Data records

·····

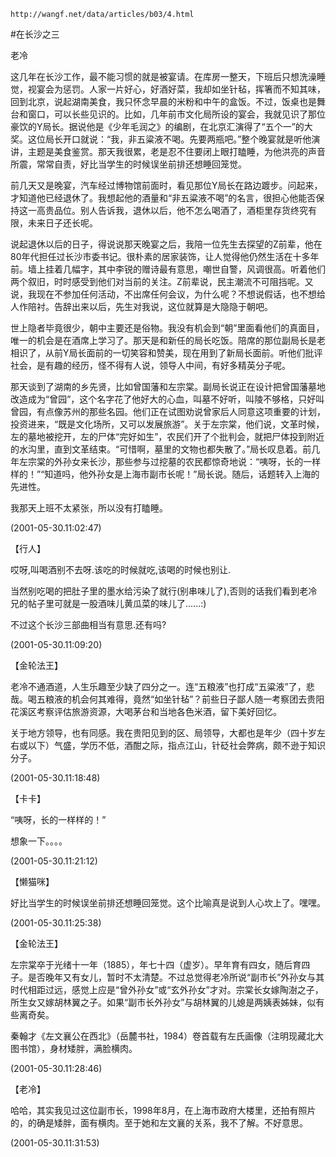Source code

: `http://wangf.net/data/articles/b03/4.html`

#在长沙之三

老冷

这几年在长沙工作，最不能习惯的就是被宴请。在库房一整天，下班后只想洗澡睡觉，视宴会为惩罚。人家一片好心，好酒好菜，我却如坐针毡，挥箸而不知其味，回到北京，说起湖南美食，我只怀念早晨的米粉和中午的盒饭。不过，饭桌也是舞台和窗口，可以长些见识的。比如，几年前市文化局所设的宴会，我就见识了那位豪饮的Y局长。据说他是《少年毛润之》的编剧，在北京汇演得了“五个一”的大奖。这位局长开口就说：“我，非五粱液不喝。先要两瓶吧。”整个晚宴就是听他演讲，主题是美食鉴赏。那天我很累，老是忍不住要闭上眼打瞌睡，为他洪亮的声音所震，常常自责，好比当学生的时候误坐前排还想睡回笼觉。

前几天又是晚宴，汽车经过博物馆前面时，看见那位Y局长在路边踱步。问起来，才知道他已经退休了。我想起他的酒量和“非五粱液不喝”的名言，很担心他能否保持这一高贵品位。别人告诉我，退休以后，他不怎么喝酒了，酒柜里存货终究有限，未来日子还长呢。

说起退休以后的日子，得说说那天晚宴之后，我陪一位先生去探望的Z前辈，他在80年代担任过长沙市委书记。很朴素的居家装饰，让人觉得他仍然生活在十多年前。墙上挂着几幅字，其中李锐的赠诗最有意思，嘲世自警，风调很高。听着他们两个叙旧，时时感受到他们对当前的关注。Z前辈说，民主潮流不可阻挡呢。又说，我现在不参加任何活动，不出席任何会议，为什么呢？不想说假话，也不想给人作陪衬。告辞出来以后，先生对我说，这位就算是大隐隐于朝吧。

世上隐者毕竟很少，朝中主要还是俗物。我没有机会到“朝”里面看他们的真面目，唯一的机会是在酒席上学习了。那天是和新任的局长吃饭。陪席的那位副局长是老相识了，从前Y局长面前的一切笑容和赞美，现在用到了新局长面前。听他们批评社会，是有趣的经历，怪不得有人说，领导人中间，有好多精英分子呢。

那天谈到了湖南的乡先贤，比如曾国藩和左宗棠。副局长说正在设计把曾国藩墓地改造成为“曾园”，这个名字花了他好大的心血，叫墓不好听，叫陵不够格，只好叫曾园，有点像苏州的那些名园。他们正在试图劝说曾家后人同意这项重要的计划，投资进来，“既是文化场所，又可以发展旅游”。关于左宗棠，他们说，文革时候，左的墓地被挖开，左的尸体“完好如生”，农民们开了个批判会，就把尸体投到附近的水沟里，直到文革结束。“可惜啊，墓里的文物也都失散了。”局长叹息着。前几年左宗棠的外孙女来长沙，那些参与过挖墓的农民都惊奇地说：“咦呀，长的一样样的！”“知道吗，他外孙女是上海市副市长呢！”局长说。随后，话题转入上海的先进性。

我那天上班不太紧张，所以没有打瞌睡。

(2001-05-30.11:02:47)

【行人】



哎呀,叫喝酒别不去呀.该吃的时候就吃,该喝的时候也别让.

当然别吃喝的把肚子里的墨水给污染了就行(别串味儿了),否则的话我们看到老冷兄的帖子里可就是一股酒味儿黄瓜菜的味儿了......:)

不过这个长沙三部曲相当有意思.还有吗?

(2001-05-30.11:09:20)

【金轮法王】



老冷不通酒道，人生乐趣至少缺了四分之一。连“五粮液”也打成“五粱液”了，悲哉。喝五粮液的机会何其难得，竟然“如坐针毡”？前些日子鄙人随一考察团去贵阳花溪区考察评估旅游资源，大喝茅台和当地各色米酒，留下美好回忆。

关于地方领导，也有同感。我在贵阳见到的区、局领导，大都也是年少（四十岁左右或以下）气盛，学历不低，酒酣之际，指点江山，针砭社会弊病，颇不逊于知识分子。

(2001-05-30.11:18:48)

【卡卡】



“咦呀，长的一样样的！”

想象一下。。。。

(2001-05-30.11:21:12)

【懒猫咪】



好比当学生的时候误坐前排还想睡回笼觉。这个比喻真是说到人心坎上了。嘿嘿。

(2001-05-30.11:25:38)

【金轮法王】



左宗棠卒于光绪十一年（1885），年七十四（虚岁）。早年育有四女，随后育四子。是否晚年又有女儿，暂时不太清楚。不过总觉得老冷所说“副市长”外孙女与其时代相距过远，感觉上应是“曾外孙女”或“玄外孙女”才对。宗棠长女嫁陶澍之子，所生女又嫁胡林翼之子。如果“副市长外孙女”与胡林翼的儿媳是两姨表姊妹，似有些离奇矣。

秦翰才《左文襄公在西北》（岳麓书社，1984）卷首载有左氏画像（注明现藏北大图书馆），身材矮胖，满脸横肉。

(2001-05-30.11:28:46)

【老冷】



哈哈，其实我见过这位副市长，1998年8月，在上海市政府大楼里，还拍有照片的，的确是矮胖，面有横肉。至于她和左文襄的关系，我不了解。不好意思。

(2001-05-30.11:31:53)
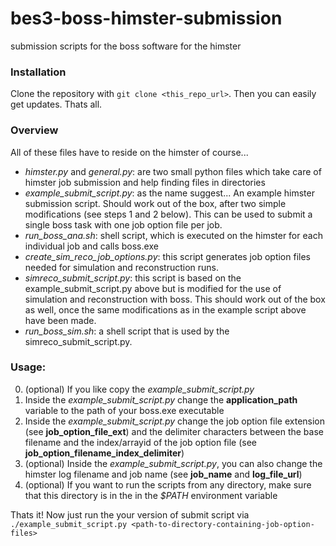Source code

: # bes3-boss-himster-submission
submission scripts for the boss software for the himster

### Installation
Clone the repository with `git clone <this_repo_url>`. Then you can easily get updates.
Thats all.

### Overview
All of these files have to reside on the himster of course...
- *himster.py* and *general.py*: are two small python files which take care of himster job submission and help finding files in directories
- *example_submit_script.py*: as the name suggest... An example himster submission script. Should work out of the box, after two simple modifications (see steps 1 and 2 below). This
can be used to submit a single boss task with one job option file per job.
- *run_boss_ana.sh*: shell script, which is executed on the himster for each individual job and calls boss.exe
- *create_sim_reco_job_options.py*: this script generates job option files needed for simulation and reconstruction runs.
- *simreco_submit_script.py*: this script is based on the example_submit_script.py above but
is modified for the use of simulation and reconstruction with boss. This should work out of the box as well, once the same modifications as in the example script above have been made.
- *run_boss_sim.sh*: a shell script that is used by the simreco_submit_script.py.

### Usage:
0. (optional) If you like copy the *example_submit_script.py*
1. Inside the *example_submit_script.py* change the **application_path** variable to the path of your boss.exe executable
2. Inside the *example_submit_script.py* change the job option file extension (see **job_option_file_ext**) and the delimiter characters between the base filename and the index/arrayid of the job option file (see **job_option_filename_index_delimiter**)
3. (optional) Inside the *example_submit_script.py*, you can also change the himster log filename and job name (see **job_name** and **log_file_url**)
4. (optional) If you want to run the scripts from any directory, make sure that this 
directory is in the in the *$PATH* environment variable

Thats it! Now just run the your version of submit script via 
`./example_submit_script.py <path-to-directory-containing-job-option-files>`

·····

What is being asked
Make an exact copy of every entry above, but keep the pictures out of it.

Exercise output
Source code

: `http://wangf.net/data/articles/b03/4.html`

#在长沙之三

老冷

这几年在长沙工作，最不能习惯的就是被宴请。在库房一整天，下班后只想洗澡睡觉，视宴会为惩罚。人家一片好心，好酒好菜，我却如坐针毡，挥箸而不知其味，回到北京，说起湖南美食，我只怀念早晨的米粉和中午的盒饭。不过，饭桌也是舞台和窗口，可以长些见识的。比如，几年前市文化局所设的宴会，我就见识了那位豪饮的Y局长。据说他是《少年毛润之》的编剧，在北京汇演得了“五个一”的大奖。这位局长开口就说：“我，非五粱液不喝。先要两瓶吧。”整个晚宴就是听他演讲，主题是美食鉴赏。那天我很累，老是忍不住要闭上眼打瞌睡，为他洪亮的声音所震，常常自责，好比当学生的时候误坐前排还想睡回笼觉。

前几天又是晚宴，汽车经过博物馆前面时，看见那位Y局长在路边踱步。问起来，才知道他已经退休了。我想起他的酒量和“非五粱液不喝”的名言，很担心他能否保持这一高贵品位。别人告诉我，退休以后，他不怎么喝酒了，酒柜里存货终究有限，未来日子还长呢。

说起退休以后的日子，得说说那天晚宴之后，我陪一位先生去探望的Z前辈，他在80年代担任过长沙市委书记。很朴素的居家装饰，让人觉得他仍然生活在十多年前。墙上挂着几幅字，其中李锐的赠诗最有意思，嘲世自警，风调很高。听着他们两个叙旧，时时感受到他们对当前的关注。Z前辈说，民主潮流不可阻挡呢。又说，我现在不参加任何活动，不出席任何会议，为什么呢？不想说假话，也不想给人作陪衬。告辞出来以后，先生对我说，这位就算是大隐隐于朝吧。

世上隐者毕竟很少，朝中主要还是俗物。我没有机会到“朝”里面看他们的真面目，唯一的机会是在酒席上学习了。那天是和新任的局长吃饭。陪席的那位副局长是老相识了，从前Y局长面前的一切笑容和赞美，现在用到了新局长面前。听他们批评社会，是有趣的经历，怪不得有人说，领导人中间，有好多精英分子呢。

那天谈到了湖南的乡先贤，比如曾国藩和左宗棠。副局长说正在设计把曾国藩墓地改造成为“曾园”，这个名字花了他好大的心血，叫墓不好听，叫陵不够格，只好叫曾园，有点像苏州的那些名园。他们正在试图劝说曾家后人同意这项重要的计划，投资进来，“既是文化场所，又可以发展旅游”。关于左宗棠，他们说，文革时候，左的墓地被挖开，左的尸体“完好如生”，农民们开了个批判会，就把尸体投到附近的水沟里，直到文革结束。“可惜啊，墓里的文物也都失散了。”局长叹息着。前几年左宗棠的外孙女来长沙，那些参与过挖墓的农民都惊奇地说：“咦呀，长的一样样的！”“知道吗，他外孙女是上海市副市长呢！”局长说。随后，话题转入上海的先进性。

我那天上班不太紧张，所以没有打瞌睡。

(2001-05-30.11:02:47)

【行人】



哎呀,叫喝酒别不去呀.该吃的时候就吃,该喝的时候也别让.

当然别吃喝的把肚子里的墨水给污染了就行(别串味儿了),否则的话我们看到老冷兄的帖子里可就是一股酒味儿黄瓜菜的味儿了......:)

不过这个长沙三部曲相当有意思.还有吗?

(2001-05-30.11:09:20)

【金轮法王】



老冷不通酒道，人生乐趣至少缺了四分之一。连“五粮液”也打成“五粱液”了，悲哉。喝五粮液的机会何其难得，竟然“如坐针毡”？前些日子鄙人随一考察团去贵阳花溪区考察评估旅游资源，大喝茅台和当地各色米酒，留下美好回忆。

关于地方领导，也有同感。我在贵阳见到的区、局领导，大都也是年少（四十岁左右或以下）气盛，学历不低，酒酣之际，指点江山，针砭社会弊病，颇不逊于知识分子。

(2001-05-30.11:18:48)

【卡卡】



“咦呀，长的一样样的！”

想象一下。。。。

(2001-05-30.11:21:12)

【懒猫咪】



好比当学生的时候误坐前排还想睡回笼觉。这个比喻真是说到人心坎上了。嘿嘿。

(2001-05-30.11:25:38)

【金轮法王】



左宗棠卒于光绪十一年（1885），年七十四（虚岁）。早年育有四女，随后育四子。是否晚年又有女儿，暂时不太清楚。不过总觉得老冷所说“副市长”外孙女与其时代相距过远，感觉上应是“曾外孙女”或“玄外孙女”才对。宗棠长女嫁陶澍之子，所生女又嫁胡林翼之子。如果“副市长外孙女”与胡林翼的儿媳是两姨表姊妹，似有些离奇矣。

秦翰才《左文襄公在西北》（岳麓书社，1984）卷首载有左氏画像（注明现藏北大图书馆），身材矮胖，满脸横肉。

(2001-05-30.11:28:46)

【老冷】



哈哈，其实我见过这位副市长，1998年8月，在上海市政府大楼里，还拍有照片的，的确是矮胖，面有横肉。至于她和左文襄的关系，我不了解。不好意思。

(2001-05-30.11:31:53)
Source code

: # bes3-boss-himster-submission
submission scripts for the boss software for the himster

### Installation
Clone the repository with `git clone <this_repo_url>`. Then you can easily get updates.
Thats all.

### Overview
All of these files have to reside on the himster of course...
- *himster.py* and *general.py*: are two small python files which take care of himster job submission and help finding files in directories
- *example_submit_script.py*: as the name suggest... An example himster submission script. Should work out of the box, after two simple modifications (see steps 1 and 2 below). This
can be used to submit a single boss task with one job option file per job.
- *run_boss_ana.sh*: shell script, which is executed on the himster for each individual job and calls boss.exe
- *create_sim_reco_job_options.py*: this script generates job option files needed for simulation and reconstruction runs.
- *simreco_submit_script.py*: this script is based on the example_submit_script.py above but
is modified for the use of simulation and reconstruction with boss. This should work out of the box as well, once the same modifications as in the example script above have been made.
- *run_boss_sim.sh*: a shell script that is used by the simreco_submit_script.py.

### Usage:
0. (optional) If you like copy the *example_submit_script.py*
1. Inside the *example_submit_script.py* change the **application_path** variable to the path of your boss.exe executable
2. Inside the *example_submit_script.py* change the job option file extension (see **job_option_file_ext**) and the delimiter characters between the base filename and the index/arrayid of the job option file (see **job_option_filename_index_delimiter**)
3. (optional) Inside the *example_submit_script.py*, you can also change the himster log filename and job name (see **job_name** and **log_file_url**)
4. (optional) If you want to run the scripts from any directory, make sure that this 
directory is in the in the *$PATH* environment variable

Thats it! Now just run the your version of submit script via 
`./example_submit_script.py <path-to-directory-containing-job-option-files>`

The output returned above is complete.